México se encuentra en una posición de extrema vulnerabilidad frente a Estados Unidos.

Emiliano Medina

“Hoy quiero hablar de una ruptura en el orden mundial, del fin de una ficción cómoda y del inicio de una realidad dura, en la que la geopolítica parece no estar sometida a límites ni restricciones”. Con esas palabras, el primer ministro de Canadá, Mark Carney, comenzó su discurso el pasado 20 de enero en el Foro Económico Mundial, en la ciudad de Davos, Suiza. El discurso no tiene desperdicio. Cada fragmento es importante porque manda señales de lo que harán las potencias intermedias como Canadá para evitar la subordinación ante superpotencias como Estados Unidos y China. La consigna es sencilla: sentarse en la mesa o aparecer en el menú.

Carney reconoce que el antiguo orden contenía falsedades. Las reglas de cooperación entre Estados eran violentadas por el más fuerte y aplicadas con severidad al más débil. A pesar de que, en la teoría, se buscara el fortalecimiento institucional para regular la conducta entre Estados, en la práctica estos no estuvieron dispuestos a ceder el poder ¿Cómo es posible explicar que Estados Unidos reconozca a la Corte Internacional de Justicia, pero no reconozca su jurisdicción como obligatoria? Acuerdos sui generis para maquillar que el poder siempre fue de los más fuertes.

“Más recientemente, las grandes potencias han comenzado a usar la integración económica como arma: los aranceles como palanca, la infraestructura financiera como coerción, las cadenas de suministros como vulnerabilidad a explotar”. Estas líneas del discurso de Carney son de gran valor para dimensionar el momento actual: nos encontramos frente a La Trampa de Tucídides.
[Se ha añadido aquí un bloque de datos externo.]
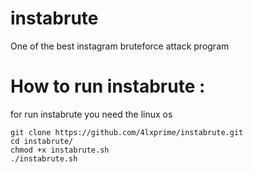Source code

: # instabrute
One of the best instagram bruteforce attack program
# How to run instabrute : 
for run instabrute you need the linux os
```
git clone https://github.com/4lxprime/instabrute.git
cd instabrute/
chmod +x instabrute.sh
./instabrute.sh
```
Ante el ascenso de China, Estados Unidos continúa recrudeciendo su política exterior para explotar las debilidades de quienes antes denominaba “aliados”.

Hoy, la relación personal es más importante que nunca. Lo que manda es el impacto en redes sociales, donde lo más valioso son los videos de convivencia entre mandatarios. La forma de hacer política ha cambiado. Presuponemos que Estados Unidos y Argentina robustecerán sus relaciones comerciales porque vemos a Trump y a Milei bailando la misma canción: es la banalización de la política. La diplomacia, la cooperación y los foros parecen no ser más que adornos y compromisos.

México se encuentra en una posición de extrema vulnerabilidad frente a Estados Unidos. Nuestro vecino no necesita realizar una invasión para desestabilizar a México; basta con cortar el flujo de gas natural proveniente de Texas para dejar al país sin alrededor del 70% de su suministro y, consecuentemente, sin energía en cuestión de días. Esta dependencia es, en sí misma, una amenaza existencial. Esto no quiere decir que la misión de Estados Unidos sea desestabilizar a México, pues gran parte de su comercio y seguridad nacional dependen de su frontera sur. No obstante, su ventaja es mayúscula y deja a México con un margen de maniobra mínimo al momento de buscar otros horizontes.

En todo este escenario, creo que la presidenta Sheinbaum ha mantenido una posición prudente como jefa de Estado. No se puede bailar al ritmo que lo hace Javier Milei y tampoco se cuenta con una mano suficientemente fuerte como la de Canadá para enarbolar un discurso más allá de Estados Unidos. La estrategia debe ser metódica. Se deben resistir los embates y las amenazas de intervencionismo, así como dar golpes concretos que afecten el resultado de las elecciones intermedias del próximo 3 de noviembre. Su dependencia económica lo permite. Por lo pronto, México debe de transitar en este nuevo orden que, como lo advierte Carney, debe ser más ambicioso que el anterior.